Data lineage: where the number in the report came from, and who owns it
Tracing metrics back to their source is not a technical nicety - it is the foundation of trust in analytics.
In a meeting someone shows a report. One of the participants asks: "Why does it say 4.7 million here, when the table I looked at yesterday showed 5.1?" Pause. People glance at each other. Someone says "probably different periods." Someone else says "or different filters." The outcome: nobody trusts the numbers, the decision is deferred.
This is not a technical failure. It is the absence of what is called data lineage - the ability to trace where a number came from, what transformations it went through, and who is responsible for each step.
What lineage is and why it matters
Lineage is a documented chain from the data source to the number in the report. At its simplest: which table the data came from, how it was filtered, how it was aggregated, when it was last updated.
Why does a manager - not an analyst, but a manager - need this? Because without it there is no principled way to trust numbers. An analyst says "it's all correct" - but that claim cannot be independently verified. When something does not add up, investigation takes hours or days. In complex cases it never reaches a definitive answer. The earlier layer of this problem - dirty master data that corrupts any report before it even reaches lineage - is a separate concern.
Lineage turns "I trust it because a person says so" into "I trust it because I can check."
What the world looks like without lineage
In most companies I have worked with, the picture is roughly the same:
- several reports on the same metric produce different numbers;
- nobody knows for certain which one is right;
- there is "the person who counts this" - and as long as they are around, things work;
- when they leave or go on holiday, things fall apart;
- when a new system is connected, it turns out the calculation logic is written down nowhere.
This is what a bus factor looks like when it applies to data. Lineage is the way to pull that knowledge out of one person's head.
How lineage works in practice
Real lineage does not necessarily require a specialised tool. Starting simple is enough:
- every key metric should have a definition: what exactly is counted, for which period, which cases are excluded;
- every data source for a report should be named explicitly;
- if data goes through a transformation, that transformation should be documented or, better, written in code;
- every report should carry the date of its last update and the name of its owner.
This sounds straightforward. In practice companies go years without even this.
Who owns the number
Lineage without ownership is a dictionary without an author. The second element is data ownership: every key metric needs a specific person who:
- knows how it is calculated;
- ensures the calculation does not break when systems change;
- explains discrepancies when they appear.
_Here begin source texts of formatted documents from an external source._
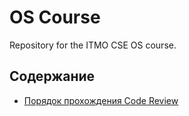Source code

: # OS Course

Repository for the ITMO CSE OS course.

## Содержание

- [Порядок прохождения Code Review](./doc/code-review.md)
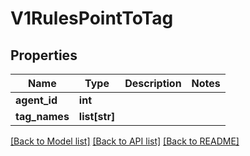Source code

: # V1RulesPointToTag

## Properties
Name | Type | Description | Notes
------------ | ------------- | ------------- | -------------
**agent_id** | **int** |  | 
**tag_names** | **list[str]** |  | 

[[Back to Model list]](../README.md#documentation-for-models) [[Back to API list]](../README.md#documentation-for-api-endpoints) [[Back to README]](../README.md)

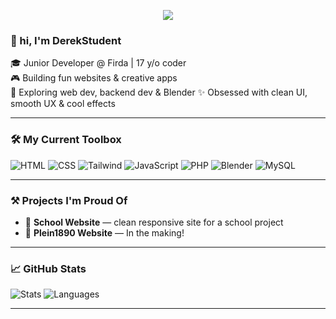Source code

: <!-- Banner -->
<p align="center">
  <img src="https://capsule-render.vercel.app/api?type=waving&color=f2ebe2&height=200&section=header&text=Hey,%20I'm%20DerekStudent!&fontSize=40&fontColor=ffffff" />
</p>

### 👋 hi, I'm DerekStudent

🎓 Junior Developer @ Firda | 17 y/o coder  
🎮 Building fun websites & creative apps  
🧪 Exploring web dev, backend dev & Blender
✨ Obsessed with clean UI, smooth UX & cool effects  

---

### 🛠️ My Current Toolbox
![HTML](https://img.shields.io/badge/HTML-E34F26?style=flat&logo=html5&logoColor=white)
![CSS](https://img.shields.io/badge/CSS-1572B6?style=flat&logo=css3&logoColor=white)
![Tailwind](https://img.shields.io/badge/Tailwind-38B2AC?style=flat&logo=tailwind-css&logoColor=white)
![JavaScript](https://img.shields.io/badge/JavaScript-F7DF1E?style=flat&logo=javascript&logoColor=black)
![PHP](https://img.shields.io/badge/PHP-777BB4?style=flat&logo=php&logoColor=white)
![Blender](https://img.shields.io/badge/Blender-F5792A?style=flat&logo=blender&logoColor=white)
![MySQL](https://img.shields.io/badge/MySQL-F5792A?style=flat&logo=MySQL&logoColor=white)

---

### ⚒️ Projects I'm Proud Of
- 🛜 **School Website** — clean responsive site for a school project  
- 🛜 **Plein1890 Website** — In the making!

---

### 📈 GitHub Stats
![Stats](https://github-readme-stats.vercel.app/api?username=DerekStudent&show_icons=true&theme=radical)
![Languages](https://github-readme-stats.vercel.app/api/top-langs/?username=DerekStudent&layout=compact&theme=radical)

---
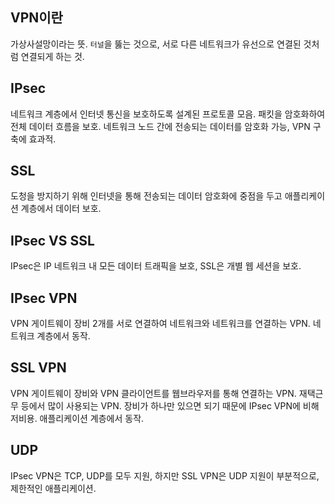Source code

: ## VPN이란
가상사설망이라는 뜻.  `터널`을 뚫는 것으로, 서로 다른 네트워크가 유선으로 연결된 것처럼 연결되게 하는 것.

## IPsec
네트워크 계층에서 인터넷 통신을 보호하도록 설계된 프로토콜 모음.  패킷을 암호화하여 전체 데이터 흐름을 보호.  네트워크 노드 간에 전송되는 데이터를 암호화 가능, VPN 구축에 효과적.

## SSL
도청을 방지하기 위해 인터넷을 통해 전송되는 데이터 암호화에 중점을 두고 애플리케이션 계층에서 데이터 보호.

## IPsec VS SSL
IPsec은 IP 네트워크 내 모든 데이터 트래픽을 보호, SSL은 개별 웹 세션을 보호.

## IPsec VPN
VPN 게이트웨이 장비 2개를 서로 연결하여 네트워크와 네트워크를 연결하는 VPN.  네트워크 계층에서 동작.

## SSL VPN
VPN 게이트웨이 장비와 VPN 클라이언트를 웹브라우저를 통해 연결하는 VPN.  재택근무 등에서 많이 사용되는 VPN.  장비가 하나만 있으면 되기 때문에 IPsec VPN에 비해 저비용.  애플리케이션 계층에서 동작.

## UDP
IPsec VPN은 TCP, UDP를 모두 지원, 하지만 SSL VPN은 UDP 지원이 부분적으로, 제한적인 애플리케이션.
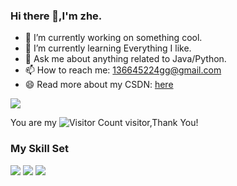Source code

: ### Hi there 👋,I'm zhe.

- 🔭 I’m currently working on something cool.
- 🌱 I’m currently learning Everything I like.
- 💬 Ask me about anything related to Java/Python.
- 📫 How to reach me: 136645224gg@gmail.com
- 😄 Read more about my CSDN: [here](https://blog.csdn.net/qq_39936336?spm=1010.2135.3001.5421)

![](https://github-readme-stats.vercel.app/api?username=136645224&show_icons=true&theme=transparent)

You are my ![Visitor Count](https://profile-counter.glitch.me/136645224/count.svg) visitor,Thank You!

### My Skill Set

![](https://img.shields.io/badge/C++-ED8B00?style=for-the-badge&logo=openjdk&logoColor=white)
![](https://img.shields.io/badge/Python-3776AB?style=for-the-badge&logo=python&logoColor=white)
![](https://img.shields.io/badge/Arudino-3776AB?style=for-the-badge&logo=python&logoColor=white)

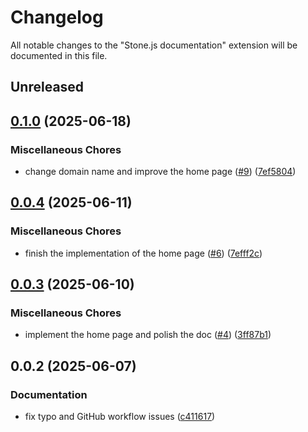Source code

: # Changelog

All notable changes to the "Stone.js documentation" extension will be documented in this file.

## Unreleased

## [0.1.0](https://github.com/stone-foundation/stone-js-docs/compare/v0.0.4...v0.1.0) (2025-06-18)


### Miscellaneous Chores

* change domain name and improve the home page ([#9](https://github.com/stone-foundation/stone-js-docs/issues/9)) ([7ef5804](https://github.com/stone-foundation/stone-js-docs/commit/7ef580411885e11154e51ee99cb571c225feb3f3))

## [0.0.4](https://github.com/stonemjs/docs/compare/v0.0.3...v0.0.4) (2025-06-11)


### Miscellaneous Chores

* finish the implementation of the home page ([#6](https://github.com/stonemjs/docs/issues/6)) ([7efff2c](https://github.com/stonemjs/docs/commit/7efff2c557ddb0f6c420e3a4e3e988abd1aaee48))

## [0.0.3](https://github.com/stonemjs/docs/compare/v0.0.2...v0.0.3) (2025-06-10)


### Miscellaneous Chores

* implement the home page and polish the doc ([#4](https://github.com/stonemjs/docs/issues/4)) ([3ff87b1](https://github.com/stonemjs/docs/commit/3ff87b1d2eff5faf3701d652b163c1522ec98f4f))

## 0.0.2 (2025-06-07)


### Documentation

* fix typo and GitHub workflow issues ([c411617](https://github.com/stonemjs/docs/commit/c41161796b8db77af6dff09139c4fb68986d7635))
This does not have to be an analyst. It can be the head of the commercial team who owns revenue, or the production manager who owns downtime. What matters is that there is a specific name.
Signs that lineage needs attention
A few questions that help identify where to start:
- If the person who builds the main report left tomorrow, could someone else reproduce it from scratch in a week?
- If an error appeared in a report, how quickly would it be found and fixed?
- Can you explain to the CEO where each key number comes from without spending more than five minutes?
- When two reports disagree, is there a procedure that gives a definitive answer?
If the answer to even half of these is "no" - that is not a technology problem. It is a data discipline problem, and it is not solved by rolling out a new system. It is solved by assigning ownership and documenting what is already there.